Quinta-feira, 6 de Novembro de 2008
Esta é uma luta séria, mas divertida. No campo de um livro, tendo como armas as palavras, dois Antónios, Eça de Queiroz e Costa Santos, entregam-se a um duelo na defesa da sua causa. O primeiro é incorrigivelmente tripeiro, o segundo é um fresco alfacinha, os dois, em pequenos textos galantes apresentam o que de melhor, de mais característico, tem o Porto e Lisboa.
O Douro contra o Tejo, francesinhas a gladiarem-se com pipis, SLB vs FCP, Majestic em disputa com a Brasileira, Duarte Pacheco às turras com Edgar Cardoso, São João à bulha com Santo António… uma batalha épica, um confronto de titãs.
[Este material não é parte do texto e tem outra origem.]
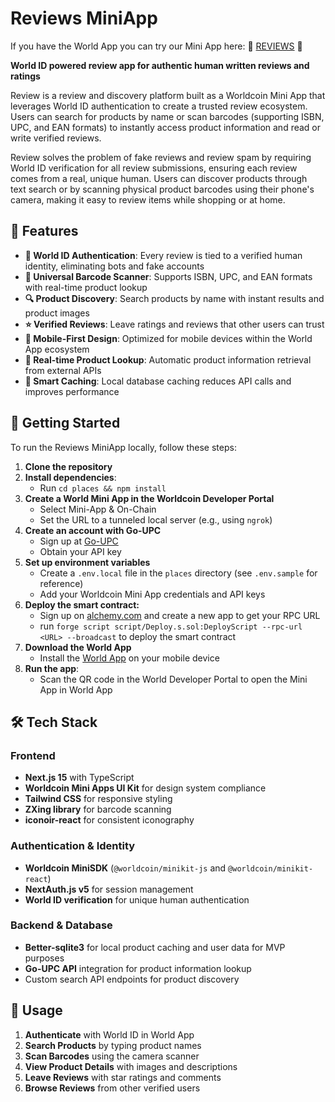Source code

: # Reviews MiniApp

If you have the World App you can try our Mini App here: 🌟 [REVIEWS](https://worldcoin.org/mini-app?app_id=app_e7ffd3a5eb7e7210ce59a79666b17a7b&draft_id=meta_64ac112b8fb3f8805e415f5e735fa146) 🌟

**World ID powered review app for authentic human written reviews and ratings**

Review is a review and discovery platform built as a Worldcoin Mini App that leverages World ID authentication to create a trusted review ecosystem. Users can search for products by name or scan barcodes (supporting ISBN, UPC, and EAN formats) to instantly access product information and read or write verified reviews.

Review solves the problem of fake reviews and review spam by requiring World ID verification for all review submissions, ensuring each review comes from a real, unique human. Users can discover products through text search or by scanning physical product barcodes using their phone's camera, making it easy to review items while shopping or at home.

## 🌟 Features

- **🔐 World ID Authentication**: Every review is tied to a verified human identity, eliminating bots and fake accounts
- **📱 Universal Barcode Scanner**: Supports ISBN, UPC, and EAN formats with real-time product lookup
- **🔍 Product Discovery**: Search products by name with instant results and product images
- **⭐ Verified Reviews**: Leave ratings and reviews that other users can trust
- **📲 Mobile-First Design**: Optimized for mobile devices within the World App ecosystem
- **🚀 Real-time Product Lookup**: Automatic product information retrieval from external APIs
- **💾 Smart Caching**: Local database caching reduces API calls and improves performance

## 🚀 Getting Started
To run the Reviews MiniApp locally, follow these steps:
1. **Clone the repository**
1. **Install dependencies**:
   - Run `cd places && npm install`
1. **Create a World Mini App in the Worldcoin Developer Portal**
   - Select Mini-App & On-Chain
   - Set the URL to a tunneled local server (e.g., using `ngrok`)
1. **Create an account with Go-UPC**
   - Sign up at [Go-UPC](https://go-upc.com/)
   - Obtain your API key
1. **Set up environment variables**
   - Create a `.env.local` file in the `places` directory (see `.env.sample` for reference)
   - Add your Worldcoin Mini App credentials and API keys
1. **Deploy the smart contract:**
   - Sign up on [alchemy.com](https://alchemy.com) and create a new app to get your RPC URL
   - run `forge script script/Deploy.s.sol:DeployScript --rpc-url <URL> --broadcast` to deploy the smart contract
1. **Download the World App**
   - Install the [World App](https://worldcoin.org/world-app) on your mobile device
1. **Run the app**:
   - Scan the QR code in the World Developer Portal to open the Mini App in World App

## 🛠️ Tech Stack

### Frontend
- **Next.js 15** with TypeScript
- **Worldcoin Mini Apps UI Kit** for design system compliance
- **Tailwind CSS** for responsive styling
- **ZXing library** for barcode scanning
- **iconoir-react** for consistent iconography

### Authentication & Identity
- **Worldcoin MiniSDK** (`@worldcoin/minikit-js` and `@worldcoin/minikit-react`)
- **NextAuth.js v5** for session management
- **World ID verification** for unique human authentication

### Backend & Database
- **Better-sqlite3** for local product caching and user data for MVP purposes
- **Go-UPC API** integration for product information lookup
- Custom search API endpoints for product discovery


## 📱 Usage

1. **Authenticate** with World ID in World App
2. **Search Products** by typing product names
3. **Scan Barcodes** using the camera scanner
4. **View Product Details** with images and descriptions
5. **Leave Reviews** with star ratings and comments
6. **Browse Reviews** from other verified users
O livro vale a pena não só porque as causas são justas, mas porque é escrito com uma ironia elegante e e evoca histórias bem vivas, que merecem ser recontadas.
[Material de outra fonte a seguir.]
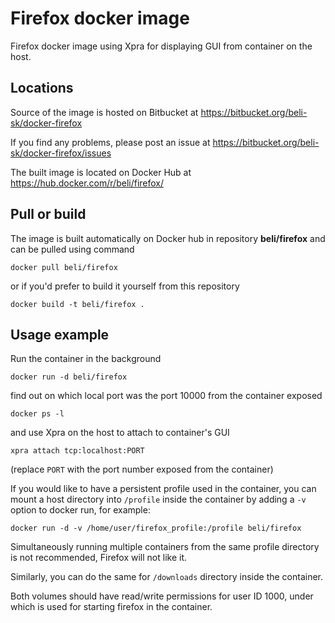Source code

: Firefox docker image
====================

Firefox docker image using Xpra for displaying GUI from container on the host.


Locations
---------

Source of the image is hosted on Bitbucket at
https://bitbucket.org/beli-sk/docker-firefox

If you find any problems, please post an issue at
https://bitbucket.org/beli-sk/docker-firefox/issues

The built image is located on Docker Hub at
https://hub.docker.com/r/beli/firefox/


Pull or build
-------------

The image is built automatically on Docker hub in repository **beli/firefox**
and can be pulled using command

    docker pull beli/firefox

or if you'd prefer to build it yourself from this repository

    docker build -t beli/firefox .


Usage example
-------------

Run the container in the background

    docker run -d beli/firefox

find out on which local port was the port 10000 from the container exposed

    docker ps -l

and use Xpra on the host to attach to container's GUI

    xpra attach tcp:localhost:PORT

(replace ``PORT`` with the port number exposed from the container)

If you would like to have a persistent profile used in the container, you can
mount a host directory into ``/profile`` inside the container by adding
a ``-v`` option to docker run, for example:

    docker run -d -v /home/user/firefox_profile:/profile beli/firefox

Simultaneously running multiple containers from the same profile directory is
not recommended, Firefox will not like it.

Similarly, you can do the same for ``/downloads`` directory inside the
container.

Both volumes should have read/write permissions for user ID 1000, under which
is used for starting firefox in the container.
Eu por mim já decidi o vencedor. Até tenho de concordar com o adversário, com António Costa Santos: “A questão é essa: a gente [os lisboetas] esquece-se, ao contrário do que se passa no Porto. Diria até que, se Lisboa, por absurdo, pudesse invejar alguma coisa ao Porto, era isso: eles são bairristas a full time, a vida toda e mais seis meses. Ora isso até pode ser positivo para a saúde mental dos indivíduos: o ser humano precisa de causas, a vida tem de ter um sentido."